__Data__:
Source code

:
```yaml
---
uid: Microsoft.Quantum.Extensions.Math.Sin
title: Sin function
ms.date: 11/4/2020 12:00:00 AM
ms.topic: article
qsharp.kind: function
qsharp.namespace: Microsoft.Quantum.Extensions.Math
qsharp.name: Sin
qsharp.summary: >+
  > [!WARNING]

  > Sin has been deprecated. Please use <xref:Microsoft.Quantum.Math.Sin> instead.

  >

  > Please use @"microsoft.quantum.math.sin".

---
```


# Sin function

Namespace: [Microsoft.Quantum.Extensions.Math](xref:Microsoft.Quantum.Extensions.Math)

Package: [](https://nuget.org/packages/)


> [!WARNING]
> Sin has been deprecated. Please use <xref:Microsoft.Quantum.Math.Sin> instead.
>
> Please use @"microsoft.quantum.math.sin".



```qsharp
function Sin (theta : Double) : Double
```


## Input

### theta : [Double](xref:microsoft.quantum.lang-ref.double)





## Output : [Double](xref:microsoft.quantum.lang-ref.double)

__What the exercise asks__: A verbatim copy of the records above should be returned.

__Reply__:
Source code

:
```yaml
---
uid: Microsoft.Quantum.Extensions.Math.Sin
title: Sin function
ms.date: 11/4/2020 12:00:00 AM
ms.topic: article
qsharp.kind: function
qsharp.namespace: Microsoft.Quantum.Extensions.Math
qsharp.name: Sin
qsharp.summary: >+
  > [!WARNING]

  > Sin has been deprecated. Please use <xref:Microsoft.Quantum.Math.Sin> instead.

  >

  > Please use @"microsoft.quantum.math.sin".

---
```


# Sin function

Namespace: [Microsoft.Quantum.Extensions.Math](xref:Microsoft.Quantum.Extensions.Math)

Package: [](https://nuget.org/packages/)


> [!WARNING]
> Sin has been deprecated. Please use <xref:Microsoft.Quantum.Math.Sin> instead.
>
> Please use @"microsoft.quantum.math.sin".



```qsharp
function Sin (theta : Double) : Double
```


## Input

### theta : [Double](xref:microsoft.quantum.lang-ref.double)





## Output : [Double](xref:microsoft.quantum.lang-ref.double)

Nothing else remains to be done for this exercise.